Other state laws faced challenges on the state level. Two judges blocked enforcement for Wisconsin’s photo ID law earlier this year. Governors – all Democrats – in Minnesota, Missouri, New Hampshire and North Carolina vetoed strict photo ID bills in their states, though New Hampshire’s Legislature overrode their governor’s veto.
There has also been a flurry of voter access decisions relating to other rules for voters. Federal judges in Ohio and Florida pressured those states to restore early voting days, originally cut back under new laws. Another federal judge in Ohio held that the state must count the ballots of voters who vote in the right polling place but go to the wrong table for their precinct; The Los Angeles Times reported that 14,000 votes were lost four years ago due to this error.
I have no problem with a modest, non-burdensome photo ID requirement. This means that states should provide IDs at no cost to those who don’t have them, at reasonably convenient locations, and with sufficient notice that nobody’s voting rights are impaired. These are the same requirements most courts seem to have in mind in their rulings so far. Republicans have gone far beyond these parameters, however, in their push for stricter legislation. This is partly due to a simple lack of sensitivity to the burdens such requirements impose, but also partly done for short-term political gain in the hope of suppressing otherwise Democratic votes.
This approach, like the GOP’s refusal to support sensible and humane immigration policies, will backfire in the long term. Comments such as those from Pennsylvania House Republican leader Mike Turzai, who famously claimed stricter voter ID law would “allow Gov. Romney to win the state of Pennsylvania,” make it easy to vilify Republican efforts, no matter what their original intent. While Turzai has claimed his remarks were taken out of context, it’s hard to misread the words of the Pennsylvania law’s sponsor, Daryl Metcalfe, who not long ago called those unable to obtain the required ID “lazy.”

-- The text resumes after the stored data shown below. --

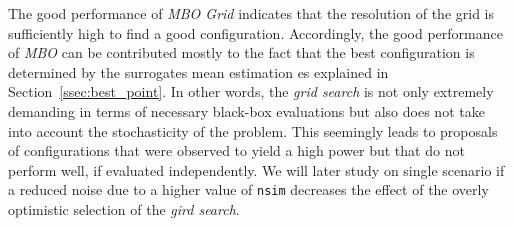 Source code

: \documentclass[bimj,fleqn]{w-art}
\theoremstyle{plain}
\theoremstyle{definition}
\begin{document}
The good performance of \emph{MBO Grid} indicates that the resolution of the grid is sufficiently high to find a good configuration.
Accordingly, the good performance of \emph{MBO} can be contributed mostly to the fact that the best configuration is determined by the surrogates mean estimation es explained in Section~\ref{ssec:best_point}.
In other words, the \emph{grid search} is not only extremely demanding in terms of necessary black-box evaluations but also does not take into account the stochasticity of the problem.
This seemingly leads to proposals of configurations that were observed to yield a high power but that do not perform well, if evaluated independently.
We will later study on single scenario if a reduced noise due to a higher value of \texttt{nsim} decreases the effect of the overly optimistic selection of the \emph{gird search}.
\end{document}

Such short-sighted rhetoric damages the Republican brand and makes it more difficult to persuade voters of all races and nationalities to sign on to the party’s less-tax, less-government, greater-opportunity agenda. It plays into the hands of critics who say Republicans are all about opportunities for people who already have plenty of them.
It’s the kind of move, in other words, that a smart business executive would never make. You don’t sacrifice your brand’s reputation for transient short-term benefits, at least not if you want to succeed in the long run.
By mostly rejecting ballot access laws with unreasonable requirements, the courts are doing Republicans a small favor. Republicans could do themselves a bigger one by trying to make sure the least-privileged voters, who have the most to gain, align themselves with the GOP’s goals of a more prosperous tomorrow, rather than sending a message that presumed Democrat-leaning voters are unwelcome either in the Republican Party or at the polls.